BRIEF: Scan the lines below and report each one containing "clientgen" by copying it.

★ ★ ★ ★

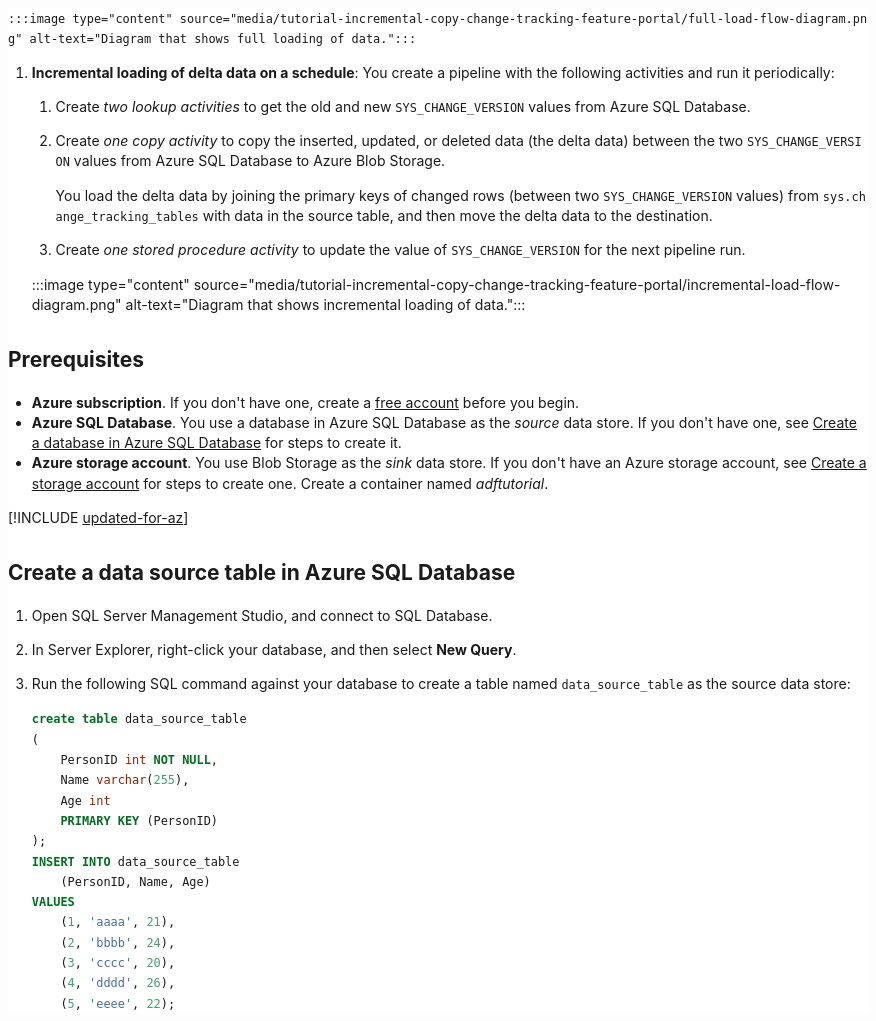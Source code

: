     :::image type="content" source="media/tutorial-incremental-copy-change-tracking-feature-portal/full-load-flow-diagram.png" alt-text="Diagram that shows full loading of data.":::
1.  **Incremental loading of delta data on a schedule**: You create a pipeline with the following activities and run it periodically:
    1. Create *two lookup activities* to get the old and new `SYS_CHANGE_VERSION` values from Azure SQL Database.
    2. Create *one copy activity* to copy the inserted, updated, or deleted data (the delta data) between the two `SYS_CHANGE_VERSION` values from Azure SQL Database to Azure Blob Storage.

       You load the delta data by joining the primary keys of changed rows (between two `SYS_CHANGE_VERSION` values) from `sys.change_tracking_tables` with data in the source table, and then move the delta data to the destination.
    3. Create *one stored procedure activity* to update the value of `SYS_CHANGE_VERSION` for the next pipeline run. 

    :::image type="content" source="media/tutorial-incremental-copy-change-tracking-feature-portal/incremental-load-flow-diagram.png" alt-text="Diagram that shows incremental loading of data.":::

## Prerequisites

* **Azure subscription**. If you don't have one, create a [free account](https://azure.microsoft.com/free/) before you begin.
* **Azure SQL Database**. You use a database in Azure SQL Database as the *source* data store. If you don't have one, see [Create a database in Azure SQL Database](/azure/azure-sql/database/single-database-create-quickstart) for steps to create it.
* **Azure storage account**. You use Blob Storage as the *sink* data store. If you don't have an Azure storage account, see [Create a storage account](../storage/common/storage-account-create.md) for steps to create one. Create a container named *adftutorial*. 

[!INCLUDE [updated-for-az](~/reusable-content/ce-skilling/azure/includes/updated-for-az.md)]

## Create a data source table in Azure SQL Database

1. Open SQL Server Management Studio, and connect to SQL Database.
2. In Server Explorer, right-click your database, and then select **New Query**.
3. Run the following SQL command against your database to create a table named `data_source_table` as the source data store:  

    ```sql
    create table data_source_table
    (
        PersonID int NOT NULL,
        Name varchar(255),
        Age int
        PRIMARY KEY (PersonID)
    );
    INSERT INTO data_source_table
        (PersonID, Name, Age)
    VALUES
        (1, 'aaaa', 21),
        (2, 'bbbb', 24),
        (3, 'cccc', 20),
        (4, 'dddd', 26),
        (5, 'eeee', 22);
    ```
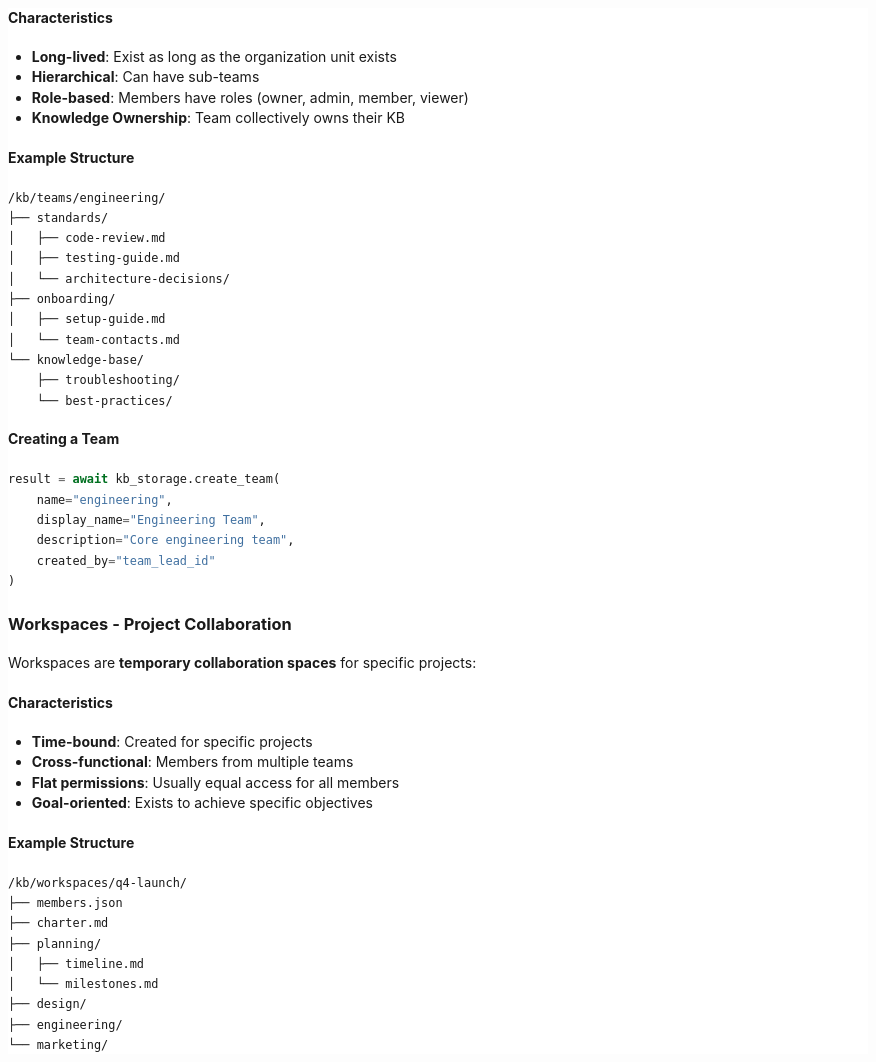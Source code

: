 #### Characteristics
- **Long-lived**: Exist as long as the organization unit exists
- **Hierarchical**: Can have sub-teams
- **Role-based**: Members have roles (owner, admin, member, viewer)
- **Knowledge Ownership**: Team collectively owns their KB

#### Example Structure
```
/kb/teams/engineering/
├── standards/
│   ├── code-review.md
│   ├── testing-guide.md
│   └── architecture-decisions/
├── onboarding/
│   ├── setup-guide.md
│   └── team-contacts.md
└── knowledge-base/
    ├── troubleshooting/
    └── best-practices/
```

#### Creating a Team
```python
result = await kb_storage.create_team(
    name="engineering",
    display_name="Engineering Team",
    description="Core engineering team",
    created_by="team_lead_id"
)
```

### Workspaces - Project Collaboration

Workspaces are **temporary collaboration spaces** for specific projects:

#### Characteristics
- **Time-bound**: Created for specific projects
- **Cross-functional**: Members from multiple teams
- **Flat permissions**: Usually equal access for all members
- **Goal-oriented**: Exists to achieve specific objectives

#### Example Structure
```
/kb/workspaces/q4-launch/
├── members.json
├── charter.md
├── planning/
│   ├── timeline.md
│   └── milestones.md
├── design/
├── engineering/
└── marketing/
```
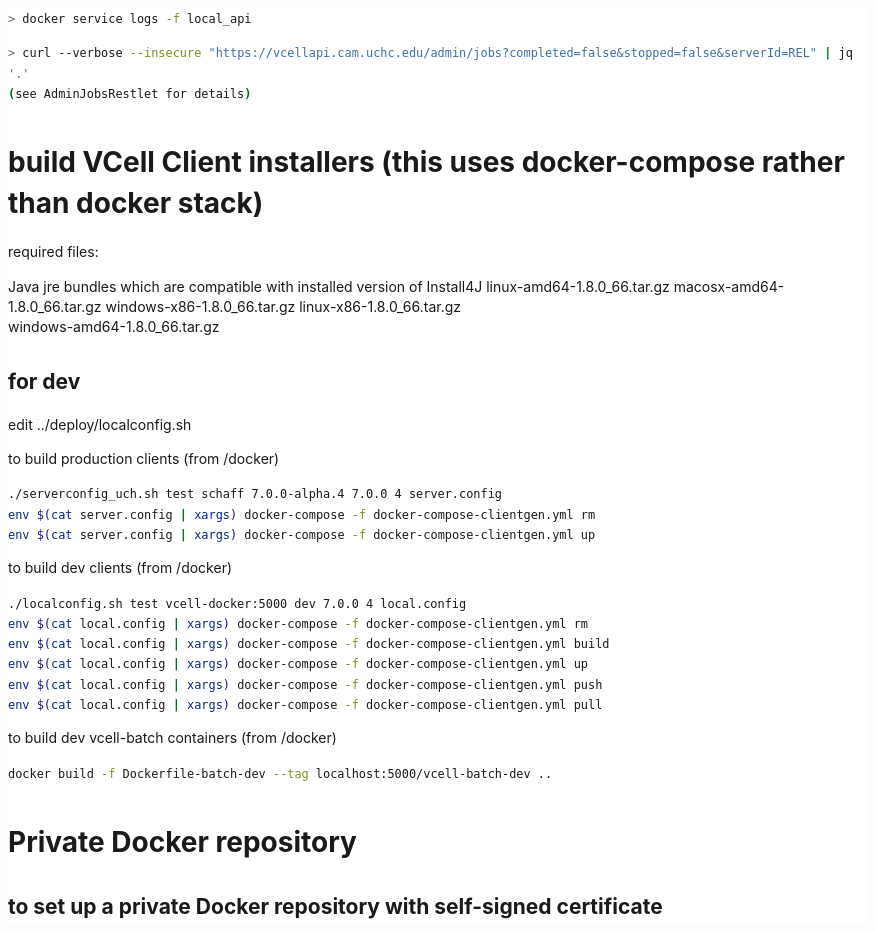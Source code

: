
 ```bash
> docker service logs -f local_api
```

```bash
> curl --verbose --insecure "https://vcellapi.cam.uchc.edu/admin/jobs?completed=false&stopped=false&serverId=REL" | jq '.'
(see AdminJobsRestlet for details)
```

# build VCell Client installers (this uses docker-compose rather than docker stack)
required files:

Java jre bundles which are compatible with installed version of
Install4J
linux-amd64-1.8.0_66.tar.gz
macosx-amd64-1.8.0_66.tar.gz
windows-x86-1.8.0_66.tar.gz
linux-x86-1.8.0_66.tar.gz	
windows-amd64-1.8.0_66.tar.gz

## for dev
edit ../deploy/localconfig.sh

to build production clients (from <vcellroot>/docker)

```bash
./serverconfig_uch.sh test schaff 7.0.0-alpha.4 7.0.0 4 server.config
env $(cat server.config | xargs) docker-compose -f docker-compose-clientgen.yml rm
env $(cat server.config | xargs) docker-compose -f docker-compose-clientgen.yml up
```

to build dev clients (from <vcellroot>/docker)

```bash
./localconfig.sh test vcell-docker:5000 dev 7.0.0 4 local.config
env $(cat local.config | xargs) docker-compose -f docker-compose-clientgen.yml rm
env $(cat local.config | xargs) docker-compose -f docker-compose-clientgen.yml build
env $(cat local.config | xargs) docker-compose -f docker-compose-clientgen.yml up
env $(cat local.config | xargs) docker-compose -f docker-compose-clientgen.yml push
env $(cat local.config | xargs) docker-compose -f docker-compose-clientgen.yml pull
```

to build dev vcell-batch containers (from <vcellroot>/docker)

```bash
docker build -f Dockerfile-batch-dev --tag localhost:5000/vcell-batch-dev ..
```

# Private Docker repository

## to set up a private Docker repository with self-signed certificate
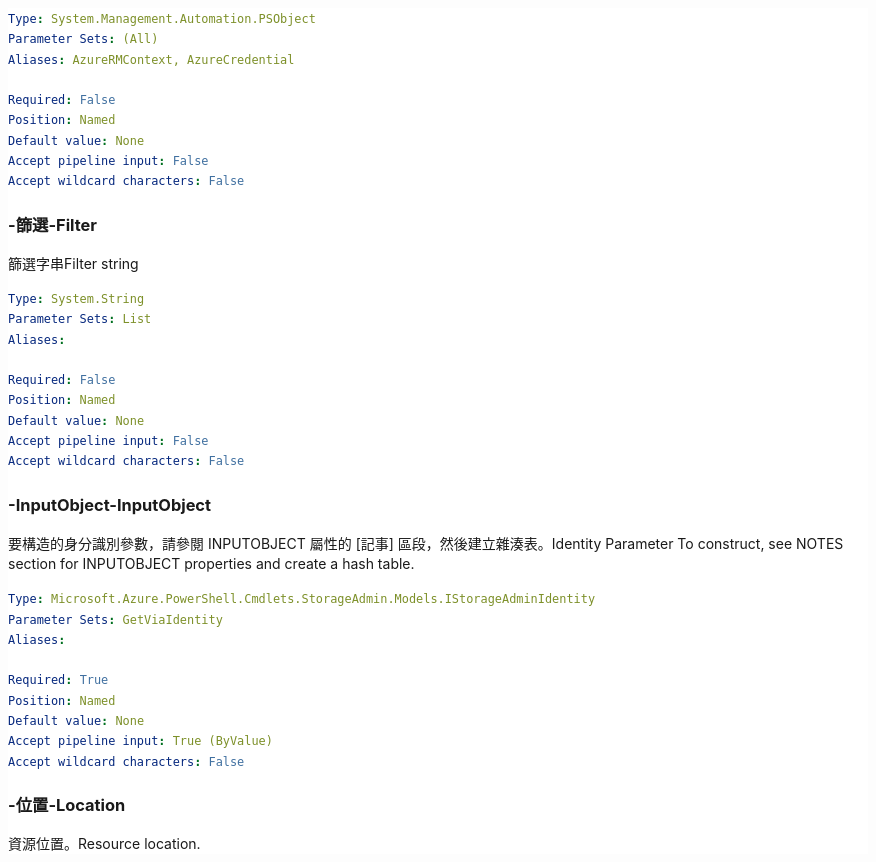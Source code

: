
 ```yaml
Type: System.Management.Automation.PSObject
Parameter Sets: (All)
Aliases: AzureRMContext, AzureCredential

Required: False
Position: Named
Default value: None
Accept pipeline input: False
Accept wildcard characters: False

```

### <span data-ttu-id="d9206-120">-篩選</span><span class="sxs-lookup"><span data-stu-id="d9206-120">-Filter</span></span>
<span data-ttu-id="d9206-121">篩選字串</span><span class="sxs-lookup"><span data-stu-id="d9206-121">Filter string</span></span>

```yaml
Type: System.String
Parameter Sets: List
Aliases:

Required: False
Position: Named
Default value: None
Accept pipeline input: False
Accept wildcard characters: False

```

### <span data-ttu-id="d9206-122">-InputObject</span><span class="sxs-lookup"><span data-stu-id="d9206-122">-InputObject</span></span>
<span data-ttu-id="d9206-123">要構造的身分識別參數，請參閱 INPUTOBJECT 屬性的 [記事] 區段，然後建立雜湊表。</span><span class="sxs-lookup"><span data-stu-id="d9206-123">Identity Parameter To construct, see NOTES section for INPUTOBJECT properties and create a hash table.</span></span>

```yaml
Type: Microsoft.Azure.PowerShell.Cmdlets.StorageAdmin.Models.IStorageAdminIdentity
Parameter Sets: GetViaIdentity
Aliases:

Required: True
Position: Named
Default value: None
Accept pipeline input: True (ByValue)
Accept wildcard characters: False

```

### <span data-ttu-id="d9206-124">-位置</span><span class="sxs-lookup"><span data-stu-id="d9206-124">-Location</span></span>
<span data-ttu-id="d9206-125">資源位置。</span><span class="sxs-lookup"><span data-stu-id="d9206-125">Resource location.</span></span>
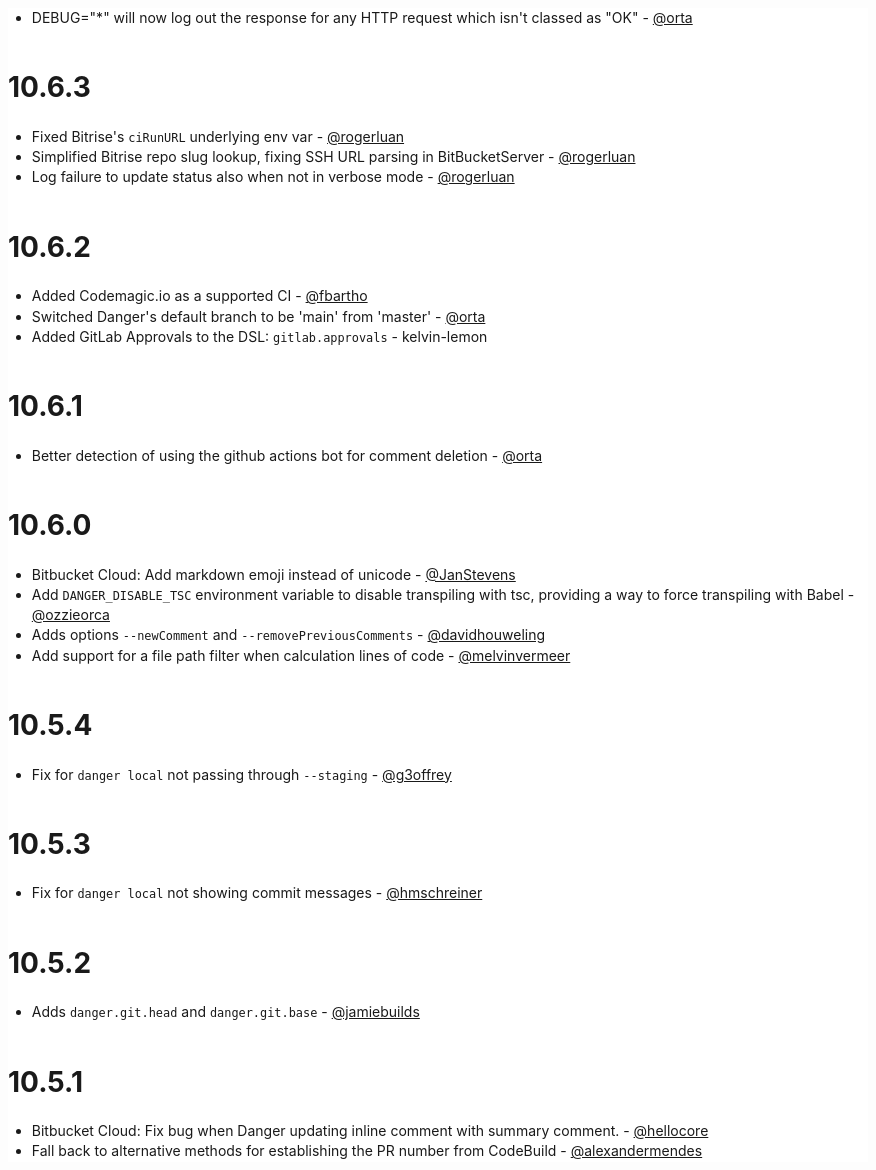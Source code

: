 - DEBUG="\*" will now log out the response for any HTTP request which isn't classed as "OK" - [@orta]

# 10.6.3

- Fixed Bitrise's `ciRunURL` underlying env var - [@rogerluan]
- Simplified Bitrise repo slug lookup, fixing SSH URL parsing in BitBucketServer - [@rogerluan]
- Log failure to update status also when not in verbose mode - [@rogerluan]

# 10.6.2

- Added Codemagic.io as a supported CI - [@fbartho]
- Switched Danger's default branch to be 'main' from 'master' - [@orta]
- Added GitLab Approvals to the DSL: `gitlab.approvals` - kelvin-lemon

# 10.6.1

- Better detection of using the github actions bot for comment deletion - [@orta]

# 10.6.0

- Bitbucket Cloud: Add markdown emoji instead of unicode - [@JanStevens]
- Add `DANGER_DISABLE_TSC` environment variable to disable transpiling with tsc, providing a way to force transpiling
  with Babel - [@ozzieorca]
- Adds options `--newComment` and `--removePreviousComments` - [@davidhouweling]
- Add support for a file path filter when calculation lines of code - [@melvinvermeer]

# 10.5.4

- Fix for `danger local` not passing through `--staging` - [@g3offrey]

# 10.5.3

- Fix for `danger local` not showing commit messages - [@hmschreiner]

# 10.5.2

- Adds `danger.git.head` and `danger.git.base` - [@jamiebuilds]

# 10.5.1

- Bitbucket Cloud: Fix bug when Danger updating inline comment with summary comment. - [@hellocore]
- Fall back to alternative methods for establishing the PR number from CodeBuild - [@alexandermendes]


[danger-swift]: https://github.com/danger/danger-swift
[swift-json]: https://github.com/danger/danger-swift/blob/master/fixtures/eidolon_609.json
[swift-first-pr]: https://github.com/danger/danger-swift/pull/12
[@417-72ki]: https://github.com/417-72KI
[@HonzaMac]: https://github.com/HonzaMac
[@JanStevens]: https://github.com/JanStevens
[@RDIL]: https://github.com/RDIL
[@Teamop]: https://github.com/Teamop
[@adam-bratin]: https://github.com/adam-bratin
[@adam-moss]: https://github.com/adam-moss
[@adamnoakes]: https://github.com/adamnoakes
[@aghassi]: https://github.com/aghassi
[@ahobson]: https://github.com/ahobson
[@alexandermendes]: https://github.com/alexandermendes
[@andykenward]: https://github.com/andykenward
[@ashfurrow]: https://github.com/ashfurrow
[@awgeorge]: https://github.com/awgeorge
[@azz]: https://github.com/azz
[@bdotdub]: https://github.com/bdotdub
[@bigkraig]: https://github.com/bigkraig
[@caffodian]: https://github.com/caffodian
[@codestergit]: https://github.com/codestergit
[@cwright017]: https://github.com/Cwright017
[@cysp]: https://github.com/cysp
[@danielrosenwasser]: https://github.com/DanielRosenwasser
[@davidbrunow]: https://github.com/davidbrunow
[@davidhouweling]: https://github.com/davidhouweling
[@dbgrandi]: https://github.com/dbgrandi
[@dblandin]: https://github.com/dblandin
[@denieler]: https://github.com/denieler
[@dfalling]: https://github.com/dfalling
[@dkundel]: https://github.com/dkundel
[@doniyor2109]: https://github.com/doniyor2109
[@ds300]: https://github.com/ds300
[@f-meloni]: https://github.com/f-meloni
[@fbartho]: https://github.com/fbartho
[@flovilmart]: https://github.com/flovilmart
[@friederbluemle]: https://github.com/friederbluemle
[@fwal]: https://github.com/fwal
[@g3offrey]: https://github.com/g3offrey
[@gantman]: https://github.com/gantman
[@gpetrioli]: https:/github.com/gpetrioli
[@gzaripov]: https://github.com/gzaripov
[@hanneskaeufler]: https://github.com/hanneskaeufler
[@happylinks]: https://github.com/happylinks
[@hellocore]: https://github.com/HelloCore
[@hiroppy]: https://github.com/hiroppy
[@hmcc]: https://github.com/hmcc
[@hmschreiner]: https://github.com/hmschreiner
[@hongrich]: https://github.com/hongrich
[@igorbek]: https://github.com/igorbek
[@iljadaderko]: https://github.com/IljaDaderko
[@imorente]: https://github.com/imorente
[@jamiebuilds]: https://github.com/jamiebuilds
[@jamime]: https://github.com/jamime
[@joarwilk]: https://github.com/joarwilk
[@johansteffner]: https://github.com/johansteffner
[@jonny133]: https://github.com/jonny133
[@joshacheson]: https://github.com/joshacheson
[@jtreanor]: https://github.com/jtreanor
[@keplersj]: https://github.com/keplersj
[@kesne]: https://github.com/kesne
[@kristof0425]: https://github.com/kristof0425
[@kwonoj]: https://github.com/kwonoj
[@langovoi]: https://github.com/langovoi
[@lucasmpaim]: https://github.com/lucasmpaim
[@macklinu]: https://github.com/macklinu
[@markelog]: https://github.com/markelog
[@melvinvermeer]: https://github.com/melvinvermeer
[@mifi]: https://github.com/ionutmiftode
[@mlabrum]: https://github.com/mlabrum
[@mmiszy]: https://github.com/mmiszy
[@mrndjo]: https://github.com/mrndjo
[@msteward]: https://github.com/msteward
[@mxstbr]: https://github.com/mxstbr
[@nguyenhuy]: https://github.com/nguyenhuy
[@ninjaprox]: https://github.com/ninjaprox
[@nminhnguyen]: https://github.com/NMinhNguyen
[@nornagon]: https://github.com/nornagon
[@notjosh]: https://github.com/notjosh
[@notmoni]: https://github.com/NotMoni
[@orieken]: https://github.com/orieken
[@orta]: https://github.com/orta
[@osmestad]: https://github.com/osmestad
[@ozzieorca]: https://github.com/ozzieorca
[@parvez]: https:/github.com/parvez
[@patrickkempff]: https://github.com/patrickkempff
[@paulmelnikow]: https://github.com/paulmelnikow
[@peterjgrainger]: https://github.com/peterjgrainger
[@pgoudreau]: https://github.com/@pgoudreau
[@pinkasey]: https://github.com/pinkasey
[@pveyes]: https://github.com/pveyes
[@randak]: https://github.com/randak
[@ravanscafi]: https://github.com/ravanscafi
[@rogerluan]: https://github.com/rogerluan
[@rohit-gohri]: https://github.com/rohit-gohri
[@rouby]: https://github.com/rouby
[@rzgry]: https://github.com/rzgry
[@sajjadzamani]: https://github.com/sajjadzamani
[@sandratatarevicova]: https://github.com/sandratatarevicova
[@sebinsua]: https://github.com/sebinsua
[@sgtcoolguy]: https://github.com/sgtcoolguy
[@sharkysharks]: https://github.com/sharkysharks
[@shyim]: https://github.com/shyim
[@sogame]: https://github.com/sogame
[@soyn]: https://github.com/Soyn
[@stefanbuck]: https://github.com/stefanbuck
[@steprescott]: https://github.com/steprescott
[@stevemoser]: https://github.com/stevemoser
[@stevenp]: https://github.com/stevenp
[@sunshinejr]: https://github.com/sunshinejr
[@thii]: https://github.com/thii
[@tibdex]: https://github.com/tibdex
[@tim3trick]: https://github.com/tim3trick
[@tychota]: https://github.com/tychota
[@urkle]: https://github.com/urkle
[@valscion]: https://github.com/valscion
[@wardpeet]: https://github.com/wardpeet
[@watchinharrison]: https://github.com/watchinharrison
[@wizardishungry]: https://github.com/wizardishungry
[@yohix]: https://github.com/yohix
[@zdenektopic]: https://github.com/zdenektopic
[danger-go]: https://github.com/bdotdub/danger-go
[danger-swift]: https://github.com/danger/danger-swift#danger-swift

★ ★ ★ ★

ANSWER BELOW:
env $(cat server.config | xargs) docker-compose -f docker-compose-clientgen.yml rm
env $(cat server.config | xargs) docker-compose -f docker-compose-clientgen.yml up
env $(cat local.config | xargs) docker-compose -f docker-compose-clientgen.yml rm
env $(cat local.config | xargs) docker-compose -f docker-compose-clientgen.yml build
env $(cat local.config | xargs) docker-compose -f docker-compose-clientgen.yml up
env $(cat local.config | xargs) docker-compose -f docker-compose-clientgen.yml push
env $(cat local.config | xargs) docker-compose -f docker-compose-clientgen.yml pull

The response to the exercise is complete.